Question

Pathways analysis taking into account the number of times a gene is present among several patients

0

Entering edit mode

5.0 years ago

jeni ▴ 90

Hi!

This may be a basic question, but I have performed a variant calling of SNPs and INDELs to several patients. Now, I want to study mutated genes in the whole cohort, so I obtained a table in which I have each mutated gene on the cohort and the number of samples in which it is mutated:

Gene     nbsamples
TP53          3
KRAS          5 
 .            .
 .            .
 .            .

Now I want to permorm an analysis of pathways enrichment, but I would like to take into account, not just the mutated genes, but also its mutation frequency in the population, in order to get a better statistical power.

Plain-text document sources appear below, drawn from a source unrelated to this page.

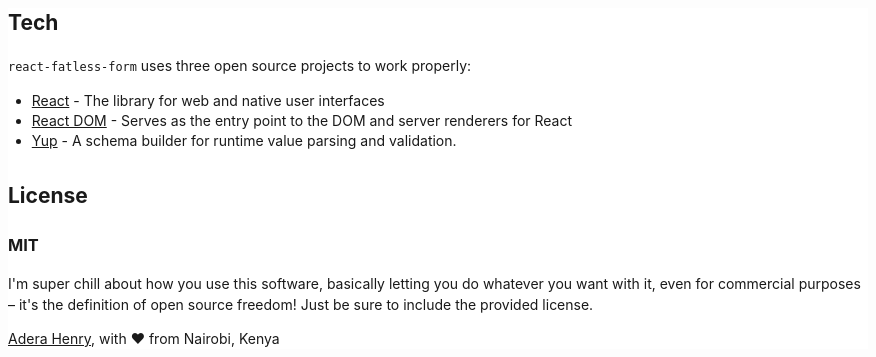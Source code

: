 ## Tech

`react-fatless-form` uses three open source projects to work properly:

- [React] - The library for web and native user interfaces
- [React DOM] - Serves as the entry point to the DOM and server renderers for React
- [Yup] - A schema builder for runtime value parsing and validation.

## License

### MIT

I'm super chill about how you use this software, basically letting you do whatever you want with it, even for commercial purposes – it's the definition of open source freedom! Just be sure to include the provided license.

[Adera Henry], with :heart: from Nairobi, Kenya

[//]: # (These are reference links used in the body of this note and get stripped out when the markdown processor does its job. There is no need to format nicely because it shouldn't be seen. Thanks SO - http://stackoverflow.com/questions/4823468/store-comments-in-markdown-syntax)

[React]: <https://www.npmjs.com/package/react/>
[React DOM]: <https://www.npmjs.com/package/react-dom/>
[yup]: <https://www.npmjs.com/package/yup>
[Adera Henry]: <https://www.linkedin.com/in/aderahenry/>
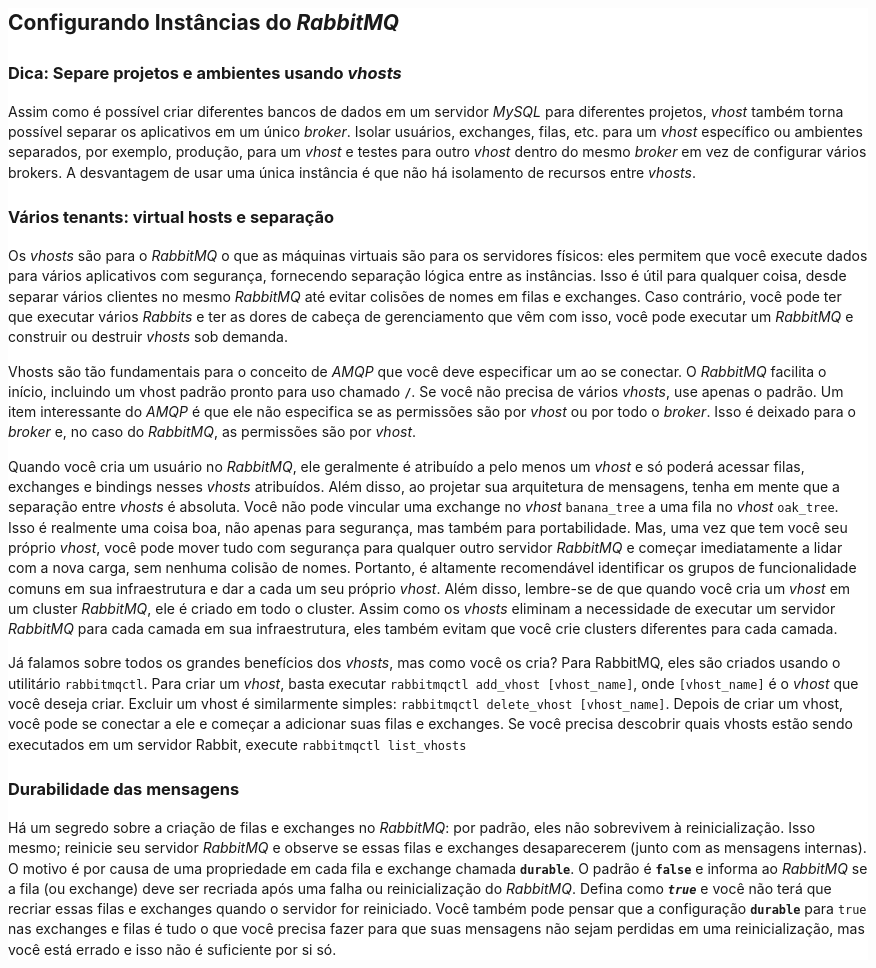 ## Configurando Instâncias do *RabbitMQ*

### Dica: Separe projetos e ambientes usando *vhosts*

Assim como é possível criar diferentes bancos de dados em um servidor *MySQL* para diferentes projetos, *vhost* também torna possível separar os aplicativos em um único *broker*. Isolar usuários, exchanges, filas, etc. para um *vhost* específico ou ambientes separados, por exemplo, produção, para um *vhost* e testes para outro *vhost* dentro do mesmo *broker* em vez de configurar vários brokers. A desvantagem de usar uma única instância é que não há isolamento de recursos entre *vhosts*.

### Vários tenants: virtual hosts e separação

Os *vhosts* são para o *RabbitMQ* o que as máquinas virtuais são para os servidores físicos: eles permitem que você execute dados para vários aplicativos com segurança, fornecendo separação lógica entre as instâncias. Isso é útil para qualquer coisa, desde separar vários clientes no mesmo *RabbitMQ* até evitar colisões de nomes em filas e exchanges. Caso contrário, você pode ter que executar vários *Rabbits* e ter as dores de cabeça de gerenciamento que vêm com isso, você pode executar um *RabbitMQ* e construir ou destruir *vhosts* sob demanda.

Vhosts são tão fundamentais para o conceito de *AMQP* que você deve especificar um ao se conectar. O *RabbitMQ* facilita o início, incluindo um vhost padrão pronto para uso chamado **`/`**. Se você não precisa de vários *vhosts*, use apenas o padrão. Um item interessante do *AMQP* é que ele não especifica se as permissões são por *vhost* ou por todo o *broker*. Isso é deixado para o *broker* e, no caso do *RabbitMQ*, as permissões são por *vhost*.

Quando você cria um usuário no *RabbitMQ*, ele geralmente é atribuído a pelo menos um *vhost* e só poderá acessar filas, exchanges e bindings nesses *vhosts* atribuídos. Além disso, ao projetar sua arquitetura de mensagens, tenha em mente que a separação entre *vhosts* é absoluta. Você não pode vincular uma exchange no *vhost* `banana_tree` a uma fila no *vhost* `oak_tree`. Isso é realmente uma coisa boa, não apenas para segurança, mas também para portabilidade. Mas, uma vez que tem você seu próprio *vhost*, você pode mover tudo com segurança para qualquer outro servidor *RabbitMQ* e começar imediatamente a lidar com a nova carga, sem nenhuma colisão de nomes. Portanto, é altamente recomendável identificar os grupos de funcionalidade comuns em sua infraestrutura e dar a cada um seu próprio *vhost*. Além disso, lembre-se de que quando você cria um *vhost* em um cluster *RabbitMQ*, ele é criado em todo o cluster. Assim como os *vhosts* eliminam a necessidade de executar um servidor *RabbitMQ* para cada camada em sua infraestrutura, eles também evitam que você crie clusters diferentes para cada camada.

Já falamos sobre todos os grandes benefícios dos *vhosts*, mas como você os cria? Para RabbitMQ, eles são criados usando o utilitário `rabbitmqctl`. Para criar um *vhost*, basta executar `rabbitmqctl add_vhost [vhost_name]`, onde `[vhost_name]` é o *vhost* que você deseja criar. Excluir um vhost é similarmente simples: `rabbitmqctl delete_vhost [vhost_name]`. Depois de criar um vhost, você pode se conectar a ele e começar a adicionar suas filas e exchanges. Se você precisa descobrir quais vhosts estão sendo executados em um servidor Rabbit, execute `rabbitmqctl list_vhosts`

### Durabilidade das mensagens

Há um segredo sobre a criação de filas e exchanges no *RabbitMQ*: por padrão, eles não sobrevivem à reinicialização. Isso mesmo; reinicie seu servidor *RabbitMQ* e observe se essas filas e exchanges desaparecerem (junto com as mensagens internas). O motivo é por causa de uma propriedade em cada fila e exchange chamada **`durable`**. O padrão é **`false`** e informa ao *RabbitMQ* se a fila (ou exchange) deve ser recriada após uma falha ou reinicialização do *RabbitMQ*. Defina como ***`true`*** e você não terá que recriar essas filas e exchanges quando o servidor for reiniciado. Você também pode pensar que a configuração **`durable`** para `true` nas exchanges e filas é tudo o que você precisa fazer para que suas mensagens não sejam perdidas em uma reinicialização, mas você está errado e isso não é suficiente por si só.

Do you know how can I do this?

snp • 1.1k views

ADD COMMENT • link 5.0 years ago by jeni ▴ 90

score 0 · Answer 1 · 2020-05-14

0

Entering edit mode

5.0 years ago

Papyrus ★ 3.1k

I'm not entirely sure I understood how you came to have the list, but if you're referring to correcting the bias of those genes appearing more or less often in your list because of basal population frequency, you may want check out the R/Bioconductor package goseq. It can be used to perform pathway enrichment of the type where you have 1) list of genes of interest, 2) background of all analyzed genes (the vignette has a clear tutorial). It allows you to adjust for a parameter per gene: for example gene length in RNA-seq, because it is known to influence the probability of appearing as differentially expressed, but any other parameter for which there can be bias (i.e. cause for differential representation) can be used. For example I have used it to correct for different numbers of probes per gene in microarray analysis.

ADD COMMENT • link 5.0 years ago by Papyrus ★ 3.1k

0

Entering edit mode

Thanks! But I don't have expression data for these genes. I just extracted mutated genes from the vcf of my cohort and generate a table with the information shown.

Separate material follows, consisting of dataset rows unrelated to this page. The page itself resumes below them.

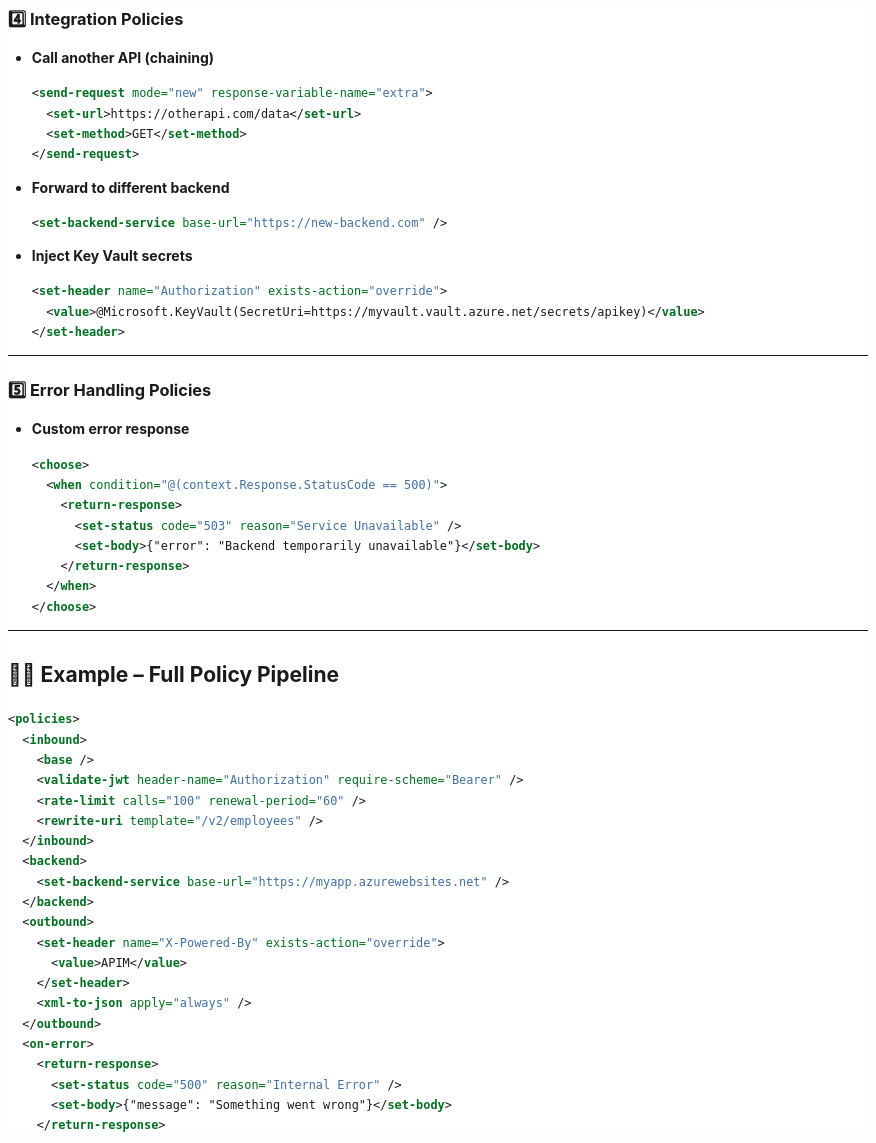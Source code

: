 
### 4️⃣ **Integration Policies**

- **Call another API (chaining)**

  ```xml
  <send-request mode="new" response-variable-name="extra">
    <set-url>https://otherapi.com/data</set-url>
    <set-method>GET</set-method>
  </send-request>
  ```

- **Forward to different backend**

  ```xml
  <set-backend-service base-url="https://new-backend.com" />
  ```

- **Inject Key Vault secrets**

  ```xml
  <set-header name="Authorization" exists-action="override">
    <value>@Microsoft.KeyVault(SecretUri=https://myvault.vault.azure.net/secrets/apikey)</value>
  </set-header>
  ```

---

### 5️⃣ **Error Handling Policies**

- **Custom error response**

  ```xml
  <choose>
    <when condition="@(context.Response.StatusCode == 500)">
      <return-response>
        <set-status code="503" reason="Service Unavailable" />
        <set-body>{"error": "Backend temporarily unavailable"}</set-body>
      </return-response>
    </when>
  </choose>
  ```

---

## ✍🏻 **Example – Full Policy Pipeline**

```xml
<policies>
  <inbound>
    <base />
    <validate-jwt header-name="Authorization" require-scheme="Bearer" />
    <rate-limit calls="100" renewal-period="60" />
    <rewrite-uri template="/v2/employees" />
  </inbound>
  <backend>
    <set-backend-service base-url="https://myapp.azurewebsites.net" />
  </backend>
  <outbound>
    <set-header name="X-Powered-By" exists-action="override">
      <value>APIM</value>
    </set-header>
    <xml-to-json apply="always" />
  </outbound>
  <on-error>
    <return-response>
      <set-status code="500" reason="Internal Error" />
      <set-body>{"message": "Something went wrong"}</set-body>
    </return-response>
```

ADD REPLY • link 5.0 years ago by jeni ▴ 90

0

Entering edit mode

No, you do not need expression data. The required input is only a list of genes and background of analyzed genes. And then the parameter for which each gene may be biased. The package then performs enrichment tests to see if there are pathways overrepresented in your list of genes, while taking into account that some of your genes may appear more than expected by chance because of the bias parameter (the analysis is like the typical gene ontology enrichment)

ADD REPLY • link 5.0 years ago by Papyrus ★ 3.1k

0

Entering edit mode

Okay, but I don't understand really well what should I include as background, because actually the variant calling was performed after a whole genome sequencing, so I suppose my background would be all human genes. Moreover, the bias parameter shouldn't be the number of samples in which each gene is mutated; I think I could use gene size as bias, if I am understanding well. What I want is that the program takes into account that, if a gene appears in more samples, it whould weight more than a gene that just appears in one.

ADD REPLY • link 5.0 years ago by jeni ▴ 90

0

Entering edit mode

OK, now I understood your goal. I'm not sure that this is addressed in general in the different types of pathway enrichment analyses: there are gene enrichment approaches where you can input a list of ranked genes, and this usually is a fold-change, p-value... For example GOrilla is a common web tool which suggests to use expression levels to pre-rank genes. Maybe you could use your "number of samples per gene" as a ranking method. However I think it would be better to know more details into how you obtained list of genes (do they have associated p-values, etc., because parameters like this would be important), so personally I cannot suggest any approach

ADD REPLY • link 5.0 years ago by Papyrus ★ 3.1k

0

Entering edit mode

Thank you!

What I did was to transform the vcf from each sample (annotated with VEP) to a dataframe with VariantAnnotation. Then I filtered variants so I got just those deleterious variants (classified by SIFT and Polyphen), and then I concatenated the dataframes of all samples. Finally a extracted the genes affected by those variants and counted the number of samples in which each gene was mutated, which is the table I show.

ADD REPLY • link 5.0 years ago by jeni ▴ 90